## Task instructions:
Set every entry down again exactly, excluding any pictures.

(Data for analysis)

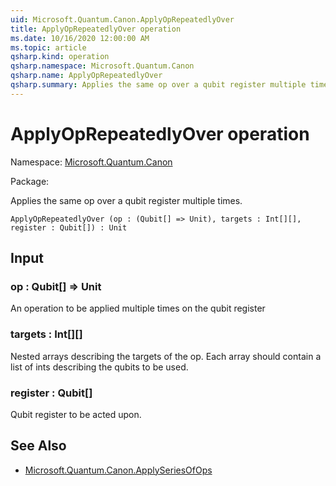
 ```yaml
---
uid: Microsoft.Quantum.Canon.ApplyOpRepeatedlyOver
title: ApplyOpRepeatedlyOver operation
ms.date: 10/16/2020 12:00:00 AM
ms.topic: article
qsharp.kind: operation
qsharp.namespace: Microsoft.Quantum.Canon
qsharp.name: ApplyOpRepeatedlyOver
qsharp.summary: Applies the same op over a qubit register multiple times.
---
```


# ApplyOpRepeatedlyOver operation

Namespace: [Microsoft.Quantum.Canon](xref:Microsoft.Quantum.Canon)

Package: [](https://nuget.org/packages/)


Applies the same op over a qubit register multiple times.

```Q#
ApplyOpRepeatedlyOver (op : (Qubit[] => Unit), targets : Int[][], register : Qubit[]) : Unit
```


## Input

### op : Qubit[] => Unit 

An operation to be applied multiple times on the qubit register


### targets : Int[][]

Nested arrays describing the targets of the op. Each array should contain a list of ints describingthe qubits to be used.


### register : Qubit[]

Qubit register to be acted upon.



## See Also

- [Microsoft.Quantum.Canon.ApplySeriesOfOps](xref:Microsoft.Quantum.Canon.ApplySeriesOfOps)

(End Data for analysis)

## The answer:
 ```yaml
---
uid: Microsoft.Quantum.Canon.ApplyOpRepeatedlyOver
title: ApplyOpRepeatedlyOver operation
ms.date: 10/16/2020 12:00:00 AM
ms.topic: article
qsharp.kind: operation
qsharp.namespace: Microsoft.Quantum.Canon
qsharp.name: ApplyOpRepeatedlyOver
qsharp.summary: Applies the same op over a qubit register multiple times.
---
```


# ApplyOpRepeatedlyOver operation

Namespace: [Microsoft.Quantum.Canon](xref:Microsoft.Quantum.Canon)

Package: [](https://nuget.org/packages/)


Applies the same op over a qubit register multiple times.

```Q#
ApplyOpRepeatedlyOver (op : (Qubit[] => Unit), targets : Int[][], register : Qubit[]) : Unit
```


## Input

### op : Qubit[] => Unit 

An operation to be applied multiple times on the qubit register


### targets : Int[][]

Nested arrays describing the targets of the op. Each array should contain a list of ints describingthe qubits to be used.


### register : Qubit[]

Qubit register to be acted upon.



## See Also

- [Microsoft.Quantum.Canon.ApplySeriesOfOps](xref:Microsoft.Quantum.Canon.ApplySeriesOfOps)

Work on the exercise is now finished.